GSEA indicates that clothianidin simultaneously disrupts ribosome function and amino-acid metabolism while implicating neurotoxic pathways in shrimp. The ECM-receptor interaction pathway plays a crucial role in the interaction between cells and the extracellular matrix, regulating cell adhesion, migration, and signal transduction, which affects tissue structure and homeostasis (Nersisyan et al. 2021). The renin-angiotensin system is a key pathway in fluid balance regulation, involving the control of blood pressure, cell proliferation, and apoptosis (Paul et al. 2006). In this study, these pathways were consistently up-regulated across all exposure groups, indicating that clothianidin may enhance intercellular communication and signal transduction by facilitating extracellular signal transmission and reinforcing the extracellular matrix. Additionally, the ribosome biogenesis in eukaryotes and valine, leucine, and isoleucine degradation pathways were significantly downregulated in all exposure groups. Ribosomes are crucial for protein synthesis, and inhibition of ribosome biogenesis would impact protein production and cellular function (Spirin 2019), indicating that clothianidin may weaken the growth and metabolic capacity of shrimp by suppressing intracellular protein synthesis. The downregulation of amino acid metabolism-related pathways also suggests that clothianidin may alter amino acid metabolic processes, affecting cellular energy supply and repair mechanisms, thereby impacting the physiological balance of shrimp (Ling et al. 2023).

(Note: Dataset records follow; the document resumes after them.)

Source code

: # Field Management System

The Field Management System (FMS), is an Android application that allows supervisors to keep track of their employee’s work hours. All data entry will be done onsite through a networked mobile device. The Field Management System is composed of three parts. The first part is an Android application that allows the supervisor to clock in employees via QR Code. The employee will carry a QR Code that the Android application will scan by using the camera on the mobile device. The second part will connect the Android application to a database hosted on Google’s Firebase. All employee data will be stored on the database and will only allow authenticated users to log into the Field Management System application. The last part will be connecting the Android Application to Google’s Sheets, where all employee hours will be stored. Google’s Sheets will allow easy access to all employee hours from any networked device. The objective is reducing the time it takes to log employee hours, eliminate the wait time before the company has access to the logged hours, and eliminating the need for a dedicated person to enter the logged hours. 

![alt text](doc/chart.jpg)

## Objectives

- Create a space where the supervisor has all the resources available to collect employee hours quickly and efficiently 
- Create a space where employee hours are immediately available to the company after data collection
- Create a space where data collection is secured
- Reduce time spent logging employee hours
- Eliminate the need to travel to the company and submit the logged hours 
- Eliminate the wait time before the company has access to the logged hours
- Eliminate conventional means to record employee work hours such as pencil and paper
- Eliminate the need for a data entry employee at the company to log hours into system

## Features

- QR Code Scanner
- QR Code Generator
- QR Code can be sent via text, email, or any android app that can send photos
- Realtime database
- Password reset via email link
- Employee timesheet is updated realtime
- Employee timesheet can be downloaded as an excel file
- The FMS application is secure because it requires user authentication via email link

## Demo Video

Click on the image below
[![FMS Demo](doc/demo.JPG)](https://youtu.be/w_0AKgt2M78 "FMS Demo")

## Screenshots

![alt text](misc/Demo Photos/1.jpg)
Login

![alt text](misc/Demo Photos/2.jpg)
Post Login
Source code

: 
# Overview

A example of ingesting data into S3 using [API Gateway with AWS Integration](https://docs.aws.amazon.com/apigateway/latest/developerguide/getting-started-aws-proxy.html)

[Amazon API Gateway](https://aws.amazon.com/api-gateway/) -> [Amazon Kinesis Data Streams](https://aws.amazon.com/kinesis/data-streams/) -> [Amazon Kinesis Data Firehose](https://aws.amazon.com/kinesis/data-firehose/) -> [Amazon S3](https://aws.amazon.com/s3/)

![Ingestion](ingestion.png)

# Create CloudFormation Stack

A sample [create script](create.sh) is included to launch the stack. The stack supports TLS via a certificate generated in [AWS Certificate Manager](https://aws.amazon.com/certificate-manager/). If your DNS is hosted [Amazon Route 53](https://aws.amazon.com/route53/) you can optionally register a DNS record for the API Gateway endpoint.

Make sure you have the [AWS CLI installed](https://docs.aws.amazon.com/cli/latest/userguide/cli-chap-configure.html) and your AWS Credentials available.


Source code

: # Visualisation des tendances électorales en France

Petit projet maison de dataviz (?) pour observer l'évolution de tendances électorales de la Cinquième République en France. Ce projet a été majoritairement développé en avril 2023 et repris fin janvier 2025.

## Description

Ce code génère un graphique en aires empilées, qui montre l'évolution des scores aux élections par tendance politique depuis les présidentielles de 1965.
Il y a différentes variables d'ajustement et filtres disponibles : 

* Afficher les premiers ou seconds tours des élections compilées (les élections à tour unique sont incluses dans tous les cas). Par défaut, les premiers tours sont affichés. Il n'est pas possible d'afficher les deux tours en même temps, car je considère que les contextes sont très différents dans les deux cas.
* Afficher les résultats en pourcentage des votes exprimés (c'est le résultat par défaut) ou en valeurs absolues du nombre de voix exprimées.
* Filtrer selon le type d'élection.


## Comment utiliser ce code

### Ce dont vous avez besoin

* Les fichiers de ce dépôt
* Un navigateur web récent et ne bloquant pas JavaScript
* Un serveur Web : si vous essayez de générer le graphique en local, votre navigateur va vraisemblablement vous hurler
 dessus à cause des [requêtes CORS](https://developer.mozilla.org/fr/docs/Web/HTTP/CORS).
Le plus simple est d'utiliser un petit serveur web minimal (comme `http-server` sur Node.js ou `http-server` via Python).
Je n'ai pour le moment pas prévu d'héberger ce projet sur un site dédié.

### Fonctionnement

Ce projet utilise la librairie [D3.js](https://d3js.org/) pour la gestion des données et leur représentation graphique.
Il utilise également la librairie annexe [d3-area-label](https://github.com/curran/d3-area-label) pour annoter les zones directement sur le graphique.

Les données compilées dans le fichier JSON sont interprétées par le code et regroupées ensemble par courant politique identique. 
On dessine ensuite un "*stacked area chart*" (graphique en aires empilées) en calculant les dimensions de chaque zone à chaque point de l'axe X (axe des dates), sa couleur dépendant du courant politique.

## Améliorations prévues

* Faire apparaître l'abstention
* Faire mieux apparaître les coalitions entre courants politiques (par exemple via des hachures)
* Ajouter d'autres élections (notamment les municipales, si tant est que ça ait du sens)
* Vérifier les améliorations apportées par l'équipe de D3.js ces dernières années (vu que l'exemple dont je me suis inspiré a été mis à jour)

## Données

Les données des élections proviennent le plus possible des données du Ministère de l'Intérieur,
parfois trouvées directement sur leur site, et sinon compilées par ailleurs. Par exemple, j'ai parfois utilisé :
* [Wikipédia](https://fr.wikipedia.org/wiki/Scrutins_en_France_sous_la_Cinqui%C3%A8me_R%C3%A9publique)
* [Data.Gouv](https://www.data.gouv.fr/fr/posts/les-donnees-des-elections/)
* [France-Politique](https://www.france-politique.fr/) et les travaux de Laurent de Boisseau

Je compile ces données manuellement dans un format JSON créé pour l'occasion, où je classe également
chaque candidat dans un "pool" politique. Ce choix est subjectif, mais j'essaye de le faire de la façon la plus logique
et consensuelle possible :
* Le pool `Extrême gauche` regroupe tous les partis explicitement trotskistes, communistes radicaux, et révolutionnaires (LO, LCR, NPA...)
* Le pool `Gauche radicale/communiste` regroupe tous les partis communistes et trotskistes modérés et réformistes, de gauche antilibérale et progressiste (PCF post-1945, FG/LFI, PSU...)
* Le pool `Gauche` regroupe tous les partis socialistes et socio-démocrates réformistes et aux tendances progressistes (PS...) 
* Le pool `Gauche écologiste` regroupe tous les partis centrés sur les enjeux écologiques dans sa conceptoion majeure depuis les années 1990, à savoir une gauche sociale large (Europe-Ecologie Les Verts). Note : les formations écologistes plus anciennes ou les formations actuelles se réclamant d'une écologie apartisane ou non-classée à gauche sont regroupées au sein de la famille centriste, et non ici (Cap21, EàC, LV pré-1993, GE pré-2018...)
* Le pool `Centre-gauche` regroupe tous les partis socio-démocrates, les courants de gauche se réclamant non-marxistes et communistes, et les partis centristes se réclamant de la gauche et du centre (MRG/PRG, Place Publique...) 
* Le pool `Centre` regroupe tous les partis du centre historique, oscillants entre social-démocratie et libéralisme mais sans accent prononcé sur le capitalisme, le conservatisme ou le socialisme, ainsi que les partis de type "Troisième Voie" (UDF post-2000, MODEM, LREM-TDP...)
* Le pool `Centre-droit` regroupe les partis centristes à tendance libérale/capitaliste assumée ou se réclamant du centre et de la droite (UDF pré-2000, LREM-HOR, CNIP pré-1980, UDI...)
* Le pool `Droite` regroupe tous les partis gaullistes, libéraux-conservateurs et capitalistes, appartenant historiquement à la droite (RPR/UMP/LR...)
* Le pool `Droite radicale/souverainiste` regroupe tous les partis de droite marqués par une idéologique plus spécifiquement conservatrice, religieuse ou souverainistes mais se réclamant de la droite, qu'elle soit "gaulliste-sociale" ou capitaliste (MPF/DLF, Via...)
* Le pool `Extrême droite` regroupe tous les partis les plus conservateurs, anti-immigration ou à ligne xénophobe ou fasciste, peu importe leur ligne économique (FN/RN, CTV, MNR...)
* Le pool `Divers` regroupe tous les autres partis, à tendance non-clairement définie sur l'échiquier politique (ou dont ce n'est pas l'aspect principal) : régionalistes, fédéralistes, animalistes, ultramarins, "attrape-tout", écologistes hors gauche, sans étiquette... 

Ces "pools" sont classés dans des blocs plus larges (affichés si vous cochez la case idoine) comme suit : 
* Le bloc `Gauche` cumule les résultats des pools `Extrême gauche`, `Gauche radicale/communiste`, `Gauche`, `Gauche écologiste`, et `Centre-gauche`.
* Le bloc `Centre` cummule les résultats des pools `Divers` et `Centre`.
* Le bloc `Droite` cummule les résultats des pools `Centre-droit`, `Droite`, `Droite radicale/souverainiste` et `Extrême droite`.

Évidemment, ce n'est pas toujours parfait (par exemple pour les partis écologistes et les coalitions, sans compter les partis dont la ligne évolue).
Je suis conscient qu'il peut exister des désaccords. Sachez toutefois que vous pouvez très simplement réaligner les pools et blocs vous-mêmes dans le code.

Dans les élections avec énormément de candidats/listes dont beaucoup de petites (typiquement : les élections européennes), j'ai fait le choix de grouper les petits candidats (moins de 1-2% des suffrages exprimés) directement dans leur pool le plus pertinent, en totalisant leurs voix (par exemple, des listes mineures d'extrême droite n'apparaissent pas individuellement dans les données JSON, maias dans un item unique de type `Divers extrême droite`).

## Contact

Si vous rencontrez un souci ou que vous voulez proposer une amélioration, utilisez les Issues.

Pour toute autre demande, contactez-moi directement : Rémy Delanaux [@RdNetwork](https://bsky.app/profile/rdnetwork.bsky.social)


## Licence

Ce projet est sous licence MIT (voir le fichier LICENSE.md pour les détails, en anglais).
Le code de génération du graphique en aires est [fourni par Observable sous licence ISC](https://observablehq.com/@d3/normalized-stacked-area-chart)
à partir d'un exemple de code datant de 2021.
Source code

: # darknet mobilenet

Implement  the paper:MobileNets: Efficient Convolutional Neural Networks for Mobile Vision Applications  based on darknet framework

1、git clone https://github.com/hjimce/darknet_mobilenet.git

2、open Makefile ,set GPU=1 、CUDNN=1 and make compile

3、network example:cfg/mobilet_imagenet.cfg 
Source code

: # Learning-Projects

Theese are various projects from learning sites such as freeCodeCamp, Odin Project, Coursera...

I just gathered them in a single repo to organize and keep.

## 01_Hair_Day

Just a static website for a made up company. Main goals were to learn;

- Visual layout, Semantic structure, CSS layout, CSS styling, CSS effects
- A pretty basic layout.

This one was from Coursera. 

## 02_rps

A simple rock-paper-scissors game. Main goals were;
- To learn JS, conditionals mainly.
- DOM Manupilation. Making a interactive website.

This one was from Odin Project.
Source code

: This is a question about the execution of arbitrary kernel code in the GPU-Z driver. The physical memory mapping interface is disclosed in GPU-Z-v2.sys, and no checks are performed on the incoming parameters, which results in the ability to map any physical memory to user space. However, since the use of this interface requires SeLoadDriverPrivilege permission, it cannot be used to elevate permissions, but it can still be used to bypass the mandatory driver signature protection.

Key genes such as GAPDH and P5CS are centrally involved in shrimp responses to clothianidin exposure. Glyceraldehyde-3-phosphate dehydrogenase (GAPDH) is a critical enzyme involved in glycolysis and gluconeogenesis, catalyzing the conversion of glyceraldehyde-3-phosphate to 1,3-bisphosphoglycerate (Kosova et al. 2017). This reaction plays an important role in energy metabolism, especially when cellular energy demand is high, whereGAPDH is crucial for providing energy to the cells. Delta-1-pyrroline-5-carboxylate synthetase (P5CS) is an enzyme involved in amino acid metabolism, primarily participating in the metabolism of arginine and proline, and is an essential component of the proline biosynthesis pathway (Feng et al. 2022). Proline plays a significant role in stress response, antioxidant defense, and cellular protection (Liang et al. 2013). In the PPI analysis, bothGAPDH and P5CS showed high connectivity in different treatment groups, especially in the 0 vs 0.83 μg/L and 0 vs 2.49 μg/L groups. This suggests that these two genes may play a vital physiological regulatory role under clothianidin exposure through interactions with other metabolism-related genes. In particular, the central role of GAPDH in metabolic pathways reflects its core function in cellular energy metabolism, while P5CS may enhance the adaptation to environmental stress by regulating amino acid metabolism. These results further suggest that clothianidin may exacerbate shrimp's response to environmental stress by interfering with energy and amino acid metabolic pathways.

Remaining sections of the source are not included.